常用操作
- Part-Of-Speech Tagging and POS Tagger
POS主要是用于标注词在文本中的成分,NLTK使用如下:
>>> import nltk
>>> text = nltk.word_tokenize(“Dive into NLTK: Part-of-speech tagging and POS Tagger”)
>>> text
[‘Dive’, ‘into’, ‘NLTK’, ‘:’, ‘Part-of-speech’, ‘tagging’, ‘and’, ‘POS’, ‘Tagger’]
>>> nltk.pos_tag(text)
[(‘Dive’, ‘JJ’), (‘into’, ‘IN’), (‘NLTK’, ‘NNP’), (‘:’, ‘:’), (‘Part-of-speech’, ‘JJ’), (‘tagging’, ‘NN’), (‘and’, ‘CC’), (‘POS’, ‘NNP’), (‘Tagger’, ‘NNP’)]

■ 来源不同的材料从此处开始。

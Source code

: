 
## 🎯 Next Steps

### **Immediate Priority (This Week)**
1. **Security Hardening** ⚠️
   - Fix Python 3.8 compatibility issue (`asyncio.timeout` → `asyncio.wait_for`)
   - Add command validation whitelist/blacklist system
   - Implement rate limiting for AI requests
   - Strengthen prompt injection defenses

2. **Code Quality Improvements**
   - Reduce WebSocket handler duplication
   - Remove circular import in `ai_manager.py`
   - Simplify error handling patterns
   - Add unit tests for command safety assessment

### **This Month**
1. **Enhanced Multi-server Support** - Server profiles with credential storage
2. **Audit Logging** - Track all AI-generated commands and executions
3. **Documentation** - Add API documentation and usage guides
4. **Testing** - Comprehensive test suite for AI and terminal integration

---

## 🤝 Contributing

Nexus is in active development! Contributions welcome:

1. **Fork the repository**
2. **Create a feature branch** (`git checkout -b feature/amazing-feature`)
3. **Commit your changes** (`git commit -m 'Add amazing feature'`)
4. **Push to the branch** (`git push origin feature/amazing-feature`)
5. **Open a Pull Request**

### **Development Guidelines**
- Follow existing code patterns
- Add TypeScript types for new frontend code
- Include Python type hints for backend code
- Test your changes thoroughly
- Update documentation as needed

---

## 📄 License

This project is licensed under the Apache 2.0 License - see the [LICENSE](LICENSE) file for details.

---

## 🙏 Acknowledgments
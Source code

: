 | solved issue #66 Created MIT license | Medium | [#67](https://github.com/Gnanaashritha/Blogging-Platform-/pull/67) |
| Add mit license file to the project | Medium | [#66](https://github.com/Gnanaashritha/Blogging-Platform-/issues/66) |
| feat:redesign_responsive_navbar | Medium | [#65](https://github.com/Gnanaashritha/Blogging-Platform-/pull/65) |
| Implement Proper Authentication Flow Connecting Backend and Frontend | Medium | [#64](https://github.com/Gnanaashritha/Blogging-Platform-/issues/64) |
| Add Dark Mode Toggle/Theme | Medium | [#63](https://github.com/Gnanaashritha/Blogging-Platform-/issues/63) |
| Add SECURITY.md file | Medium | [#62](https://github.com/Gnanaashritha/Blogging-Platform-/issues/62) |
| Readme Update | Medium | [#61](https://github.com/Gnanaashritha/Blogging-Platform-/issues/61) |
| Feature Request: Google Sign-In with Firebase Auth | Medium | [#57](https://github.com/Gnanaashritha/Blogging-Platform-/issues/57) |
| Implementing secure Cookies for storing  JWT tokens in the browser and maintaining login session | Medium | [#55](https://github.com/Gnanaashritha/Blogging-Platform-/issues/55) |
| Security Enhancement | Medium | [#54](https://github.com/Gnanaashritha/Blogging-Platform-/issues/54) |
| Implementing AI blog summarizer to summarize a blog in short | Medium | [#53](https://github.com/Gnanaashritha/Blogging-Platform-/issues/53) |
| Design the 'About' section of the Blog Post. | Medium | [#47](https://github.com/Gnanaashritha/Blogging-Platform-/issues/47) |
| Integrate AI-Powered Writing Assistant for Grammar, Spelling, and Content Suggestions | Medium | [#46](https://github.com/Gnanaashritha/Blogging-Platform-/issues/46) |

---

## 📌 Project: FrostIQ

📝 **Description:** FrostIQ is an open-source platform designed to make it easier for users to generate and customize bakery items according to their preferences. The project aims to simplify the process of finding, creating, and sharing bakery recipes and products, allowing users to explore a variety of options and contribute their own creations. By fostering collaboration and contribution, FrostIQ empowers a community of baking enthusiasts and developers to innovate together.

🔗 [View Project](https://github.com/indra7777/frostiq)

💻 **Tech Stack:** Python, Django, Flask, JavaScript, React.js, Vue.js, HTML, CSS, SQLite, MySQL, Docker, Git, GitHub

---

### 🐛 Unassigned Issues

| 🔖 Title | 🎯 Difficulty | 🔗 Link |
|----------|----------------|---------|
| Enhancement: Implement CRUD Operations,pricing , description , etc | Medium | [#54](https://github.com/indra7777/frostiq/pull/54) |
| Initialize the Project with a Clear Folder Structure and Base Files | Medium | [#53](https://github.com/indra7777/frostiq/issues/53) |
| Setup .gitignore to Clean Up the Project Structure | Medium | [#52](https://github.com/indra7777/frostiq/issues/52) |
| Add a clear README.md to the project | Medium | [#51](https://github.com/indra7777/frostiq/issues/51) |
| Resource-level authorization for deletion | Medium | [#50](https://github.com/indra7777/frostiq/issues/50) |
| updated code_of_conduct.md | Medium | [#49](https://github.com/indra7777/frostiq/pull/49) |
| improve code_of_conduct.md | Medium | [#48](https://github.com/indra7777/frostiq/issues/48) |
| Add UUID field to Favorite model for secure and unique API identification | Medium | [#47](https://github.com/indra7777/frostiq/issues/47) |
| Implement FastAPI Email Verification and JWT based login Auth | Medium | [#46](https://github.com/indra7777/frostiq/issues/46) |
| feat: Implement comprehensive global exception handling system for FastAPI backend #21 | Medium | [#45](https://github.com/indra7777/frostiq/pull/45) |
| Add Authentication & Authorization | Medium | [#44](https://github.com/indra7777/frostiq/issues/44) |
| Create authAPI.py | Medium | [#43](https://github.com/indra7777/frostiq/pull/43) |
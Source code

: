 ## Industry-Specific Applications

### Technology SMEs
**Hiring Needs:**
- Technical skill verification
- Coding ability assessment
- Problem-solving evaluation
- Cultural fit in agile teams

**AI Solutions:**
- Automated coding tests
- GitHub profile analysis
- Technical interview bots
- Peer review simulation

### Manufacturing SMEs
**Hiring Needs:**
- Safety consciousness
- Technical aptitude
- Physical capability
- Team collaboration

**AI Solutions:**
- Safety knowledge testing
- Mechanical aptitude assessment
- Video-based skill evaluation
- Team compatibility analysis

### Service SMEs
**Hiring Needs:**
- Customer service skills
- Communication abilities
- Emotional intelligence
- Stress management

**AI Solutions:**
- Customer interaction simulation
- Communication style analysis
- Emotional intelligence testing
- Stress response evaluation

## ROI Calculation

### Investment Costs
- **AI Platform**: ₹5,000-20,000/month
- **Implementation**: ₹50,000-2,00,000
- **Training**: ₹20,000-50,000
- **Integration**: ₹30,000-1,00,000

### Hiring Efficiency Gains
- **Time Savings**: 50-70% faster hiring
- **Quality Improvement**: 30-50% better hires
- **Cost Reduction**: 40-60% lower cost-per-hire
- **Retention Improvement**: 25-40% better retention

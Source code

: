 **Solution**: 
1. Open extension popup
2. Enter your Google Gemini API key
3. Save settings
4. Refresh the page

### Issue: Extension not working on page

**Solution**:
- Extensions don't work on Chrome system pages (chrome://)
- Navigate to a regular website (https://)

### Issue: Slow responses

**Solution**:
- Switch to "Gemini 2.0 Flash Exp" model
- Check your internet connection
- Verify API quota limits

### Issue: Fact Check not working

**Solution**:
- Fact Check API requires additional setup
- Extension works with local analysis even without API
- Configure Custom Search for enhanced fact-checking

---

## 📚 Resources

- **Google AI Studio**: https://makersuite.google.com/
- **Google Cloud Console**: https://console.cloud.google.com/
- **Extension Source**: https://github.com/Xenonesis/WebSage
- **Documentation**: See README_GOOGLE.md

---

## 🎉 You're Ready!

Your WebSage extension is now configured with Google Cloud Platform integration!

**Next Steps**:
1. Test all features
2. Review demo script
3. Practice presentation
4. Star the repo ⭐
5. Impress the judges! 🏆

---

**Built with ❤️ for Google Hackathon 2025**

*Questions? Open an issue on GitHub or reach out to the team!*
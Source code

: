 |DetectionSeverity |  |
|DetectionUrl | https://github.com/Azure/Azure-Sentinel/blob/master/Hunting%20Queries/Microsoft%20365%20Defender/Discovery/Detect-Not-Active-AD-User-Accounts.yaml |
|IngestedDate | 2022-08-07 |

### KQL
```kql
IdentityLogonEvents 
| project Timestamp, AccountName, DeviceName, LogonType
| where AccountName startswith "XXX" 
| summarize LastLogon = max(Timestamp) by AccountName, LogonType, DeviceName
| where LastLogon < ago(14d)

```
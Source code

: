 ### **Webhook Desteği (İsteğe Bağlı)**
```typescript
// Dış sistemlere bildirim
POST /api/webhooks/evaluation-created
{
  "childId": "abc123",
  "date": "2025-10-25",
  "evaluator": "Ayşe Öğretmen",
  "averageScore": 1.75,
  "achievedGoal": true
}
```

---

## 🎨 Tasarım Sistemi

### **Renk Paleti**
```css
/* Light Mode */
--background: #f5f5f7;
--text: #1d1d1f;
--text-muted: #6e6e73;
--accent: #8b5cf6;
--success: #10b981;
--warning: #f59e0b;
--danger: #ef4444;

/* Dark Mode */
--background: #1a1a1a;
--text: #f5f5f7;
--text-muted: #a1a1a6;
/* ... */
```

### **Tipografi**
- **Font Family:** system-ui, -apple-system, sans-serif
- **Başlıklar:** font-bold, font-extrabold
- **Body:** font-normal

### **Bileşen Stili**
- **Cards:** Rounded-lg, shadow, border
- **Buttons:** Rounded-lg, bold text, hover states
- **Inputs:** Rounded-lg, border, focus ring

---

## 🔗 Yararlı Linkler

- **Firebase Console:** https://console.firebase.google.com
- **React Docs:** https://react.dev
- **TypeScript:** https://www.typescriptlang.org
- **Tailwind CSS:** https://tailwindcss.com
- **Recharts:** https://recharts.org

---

注意这里先做了word的tokenize,之后才做了pos tagging. NLTK对于每一种Tag都提供了说明文档,相关代码如下:
>>> nltk.help.upenn_tagset(‘JJ’)
>>> nltk.help.upenn_tagset(‘IN’)
>>> nltk.help.upenn_tagset(‘NNP’)
除此之外,NLTK还提供了pos tagging的批处理,代码如下:
>>> nltk.batch_pos_tag([[‘this’, ‘is’, ‘batch’, ‘tag’, ‘test’], [‘nltk’, ‘is’, ‘text’, ‘analysis’, ‘tool’]])[[(‘this’, ‘DT’), (‘is’, ‘VBZ’), (‘batch’, ‘NN’), (‘tag’, ‘NN’), (‘test’, ‘NN’)], [(‘nltk’, ‘NN’), (‘is’, ‘VBZ’), (‘text’, ‘JJ’), (‘analysis’, ‘NN’), (‘tool’, ‘NN’)]]
NLTK中nltk_data/taggers还提供了已经预先训练好的POS Tagging Model。其中,默认的Tagging Model是maxent_treebanck_pos_tagger model,相关代码在nltk-master/nltk/tag/_init_.py中。除此之外,我们训练其他相应的模型,如crf, hmm, brill, tnt and interfaces with stanford pos tagger, hunpos pos tagger和senna postaggers。Model训练的相关代码如下:
划分训练数据
>>> from nltk.corpus import treebank
>>> len(treebank.tagged_sents())
3914
>>> train_data = treebank.tagged_sents()[:3000]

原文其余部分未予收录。